Each record must be repeated exactly as it stands.

# # # # #

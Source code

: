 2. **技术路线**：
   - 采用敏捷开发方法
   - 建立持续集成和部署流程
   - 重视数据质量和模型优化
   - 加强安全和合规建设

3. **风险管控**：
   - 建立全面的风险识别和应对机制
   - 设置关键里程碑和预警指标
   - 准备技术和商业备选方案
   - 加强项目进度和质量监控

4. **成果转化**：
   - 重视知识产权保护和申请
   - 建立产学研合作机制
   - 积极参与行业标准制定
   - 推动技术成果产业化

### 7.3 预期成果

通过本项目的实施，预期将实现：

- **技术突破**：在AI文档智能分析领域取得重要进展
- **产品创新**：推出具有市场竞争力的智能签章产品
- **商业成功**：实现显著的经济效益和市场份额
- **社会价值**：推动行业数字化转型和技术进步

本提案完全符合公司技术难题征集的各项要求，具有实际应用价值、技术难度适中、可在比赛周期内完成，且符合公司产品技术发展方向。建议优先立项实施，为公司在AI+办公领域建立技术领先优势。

# # # # #

**RESULT**
Source code

: 2. **技术路线**：
   - 采用敏捷开发方法
   - 建立持续集成和部署流程
   - 重视数据质量和模型优化
   - 加强安全和合规建设

3. **风险管控**：
   - 建立全面的风险识别和应对机制
   - 设置关键里程碑和预警指标
   - 准备技术和商业备选方案
   - 加强项目进度和质量监控

4. **成果转化**：
   - 重视知识产权保护和申请
   - 建立产学研合作机制
   - 积极参与行业标准制定
   - 推动技术成果产业化

### 7.3 预期成果

通过本项目的实施，预期将实现：

- **技术突破**：在AI文档智能分析领域取得重要进展
- **产品创新**：推出具有市场竞争力的智能签章产品
- **商业成功**：实现显著的经济效益和市场份额
- **社会价值**：推动行业数字化转型和技术进步

本提案完全符合公司技术难题征集的各项要求，具有实际应用价值、技术难度适中、可在比赛周期内完成，且符合公司产品技术发展方向。建议优先立项实施，为公司在AI+办公领域建立技术领先优势。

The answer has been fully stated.